▸ **Work request**
Please tally how many lines of the material below include the word "theoremstyle", giving only the number.

(Study material Opens)

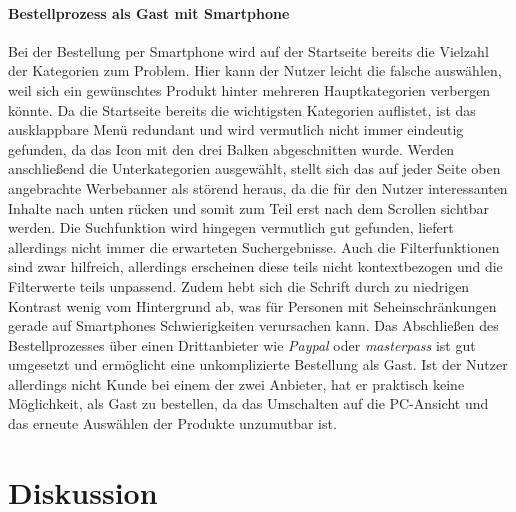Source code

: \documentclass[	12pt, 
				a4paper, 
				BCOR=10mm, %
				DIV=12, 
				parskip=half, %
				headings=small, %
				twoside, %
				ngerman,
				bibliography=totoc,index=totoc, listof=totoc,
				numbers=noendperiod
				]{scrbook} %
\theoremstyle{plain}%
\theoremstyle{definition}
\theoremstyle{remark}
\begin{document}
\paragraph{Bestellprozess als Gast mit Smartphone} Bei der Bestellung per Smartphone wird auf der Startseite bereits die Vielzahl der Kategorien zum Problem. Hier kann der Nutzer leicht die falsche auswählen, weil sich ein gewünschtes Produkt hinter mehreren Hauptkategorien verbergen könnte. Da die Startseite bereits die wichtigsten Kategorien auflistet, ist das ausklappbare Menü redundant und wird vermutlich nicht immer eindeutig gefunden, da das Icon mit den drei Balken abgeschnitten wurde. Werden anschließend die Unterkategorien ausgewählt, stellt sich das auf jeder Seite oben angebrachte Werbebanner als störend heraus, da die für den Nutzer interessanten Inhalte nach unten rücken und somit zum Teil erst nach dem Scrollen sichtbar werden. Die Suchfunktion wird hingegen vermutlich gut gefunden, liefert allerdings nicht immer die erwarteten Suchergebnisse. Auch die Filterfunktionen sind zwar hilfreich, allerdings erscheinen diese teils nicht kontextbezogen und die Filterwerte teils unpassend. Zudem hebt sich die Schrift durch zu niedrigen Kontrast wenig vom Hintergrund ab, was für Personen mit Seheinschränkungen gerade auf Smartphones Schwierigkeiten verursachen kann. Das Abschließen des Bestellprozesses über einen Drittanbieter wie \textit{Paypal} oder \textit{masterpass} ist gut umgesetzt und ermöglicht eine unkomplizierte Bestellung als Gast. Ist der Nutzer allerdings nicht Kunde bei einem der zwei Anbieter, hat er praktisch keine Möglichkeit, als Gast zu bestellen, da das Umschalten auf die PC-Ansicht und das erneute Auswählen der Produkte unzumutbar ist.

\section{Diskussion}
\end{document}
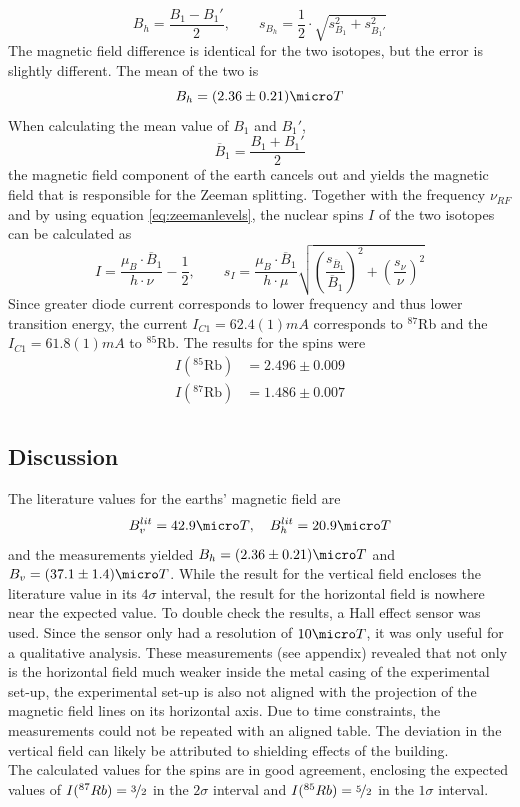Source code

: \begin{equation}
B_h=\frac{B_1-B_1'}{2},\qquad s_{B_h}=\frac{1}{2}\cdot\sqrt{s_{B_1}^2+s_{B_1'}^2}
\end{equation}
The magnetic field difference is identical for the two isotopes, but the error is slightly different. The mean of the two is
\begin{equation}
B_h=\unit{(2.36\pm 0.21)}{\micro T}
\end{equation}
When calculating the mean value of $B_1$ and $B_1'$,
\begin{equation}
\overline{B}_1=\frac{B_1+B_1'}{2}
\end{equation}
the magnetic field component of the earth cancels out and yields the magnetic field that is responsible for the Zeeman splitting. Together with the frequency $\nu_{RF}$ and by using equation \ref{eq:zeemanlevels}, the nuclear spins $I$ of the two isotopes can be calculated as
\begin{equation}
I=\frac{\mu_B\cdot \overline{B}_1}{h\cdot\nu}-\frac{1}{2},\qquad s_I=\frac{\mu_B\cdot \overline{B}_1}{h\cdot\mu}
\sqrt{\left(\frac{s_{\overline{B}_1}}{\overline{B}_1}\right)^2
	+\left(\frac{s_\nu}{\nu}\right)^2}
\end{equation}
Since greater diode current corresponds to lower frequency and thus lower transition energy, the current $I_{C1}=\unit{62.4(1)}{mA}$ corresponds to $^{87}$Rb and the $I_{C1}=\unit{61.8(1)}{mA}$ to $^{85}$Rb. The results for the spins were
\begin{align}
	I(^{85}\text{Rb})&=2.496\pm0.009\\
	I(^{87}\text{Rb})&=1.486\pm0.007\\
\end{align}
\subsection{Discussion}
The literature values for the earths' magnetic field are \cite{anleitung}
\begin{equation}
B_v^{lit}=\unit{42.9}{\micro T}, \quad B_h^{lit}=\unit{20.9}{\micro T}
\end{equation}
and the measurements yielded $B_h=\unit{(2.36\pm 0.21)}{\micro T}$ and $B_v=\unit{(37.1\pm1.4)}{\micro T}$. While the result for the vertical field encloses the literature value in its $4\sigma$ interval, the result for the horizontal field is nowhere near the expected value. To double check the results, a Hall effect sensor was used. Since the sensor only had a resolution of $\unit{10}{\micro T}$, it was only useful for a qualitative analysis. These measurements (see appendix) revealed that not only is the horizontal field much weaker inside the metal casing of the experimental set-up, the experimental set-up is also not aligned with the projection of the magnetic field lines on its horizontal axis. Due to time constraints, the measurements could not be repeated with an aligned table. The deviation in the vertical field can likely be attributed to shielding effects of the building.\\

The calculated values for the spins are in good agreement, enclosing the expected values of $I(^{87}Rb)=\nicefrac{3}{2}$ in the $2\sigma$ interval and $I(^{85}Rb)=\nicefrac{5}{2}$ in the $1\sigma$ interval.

(Study material Closes)

▸ **Output for this task**
3